If you want a photo of yourself with a fiberglass statue of Yogi Bear, then Cave City is your stop. By contrast, nearby Horse Cave is a sleepy rural town, its downtown comprising two blocks of historic buildings housing a handful of small, locally owned businesses. The ice-cream shop is closed, but the natural museum at the mouth to the Hidden River Cave is open. If you drive two miles in any direction, you're back in rolling farmland, studying the signs for the upcoming goat auction while idling behind a rural postal truck.
Horse Cave is more than 800 miles removed from the neon lights of Broadway, but to Christopher Carter Sanderson, the newly minted executive director of its venerable Kentucky Repertory Theatre, the small Hart County community is the new center of the universe.

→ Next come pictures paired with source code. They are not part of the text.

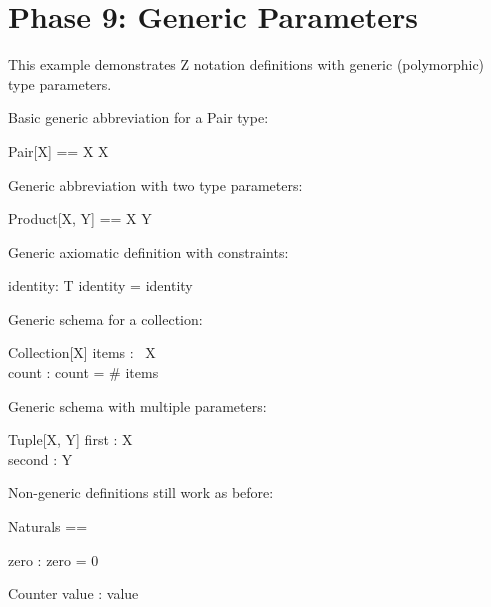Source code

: \documentclass[a4paper,10pt,fleqn]{article}
\begin{document}
\section*{Phase 9: Generic Parameters}

\noindent This example demonstrates Z notation definitions with generic (polymorphic) type parameters.

\bigskip

\noindent Basic generic abbreviation for a Pair type:

\bigskip

\begin{zed}
Pair[X] == X \cross X
\end{zed}

\noindent Generic abbreviation with two type parameters:

\bigskip

\begin{zed}
Product[X, Y] == X \cross Y
\end{zed}

\noindent Generic axiomatic definition with constraints:

\bigskip

\begin{gendef}[T]
  identity: T
\where
  identity = identity
\end{gendef}

\noindent Generic schema for a collection:

\bigskip

\begin{schema}{Collection}[X]
items : \seq~X \\
count : \nat
\where
count = \# items
\end{schema}

\noindent Generic schema with multiple parameters:

\bigskip

\begin{schema}{Tuple}[X, Y]
first : X \\
second : Y
\end{schema}

\noindent Non-generic definitions still work as before:

\bigskip

\begin{zed}
Naturals == \nat
\end{zed}

\begin{axdef}
zero : \nat
\where
zero = 0
\end{axdef}

\begin{schema}{Counter}
value : \nat
\where
value 
\end{schema}
\end{document}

“This is less of a job than a calling,” he said.
Sanderson, who founded New York City's Gorilla Repertory Theatre Company in 1992 to stage free productions of classical plays in public spaces like Washington Square Park, has brought his populist artistic vision all the way down to Horse Cave, where he plans on revitalizing the once-thriving theater, one production at a time.
“What we're building here is a pre-eminent center for performing arts in the country,” said Sanderson, 46, who began his tenure as executive director on March 5.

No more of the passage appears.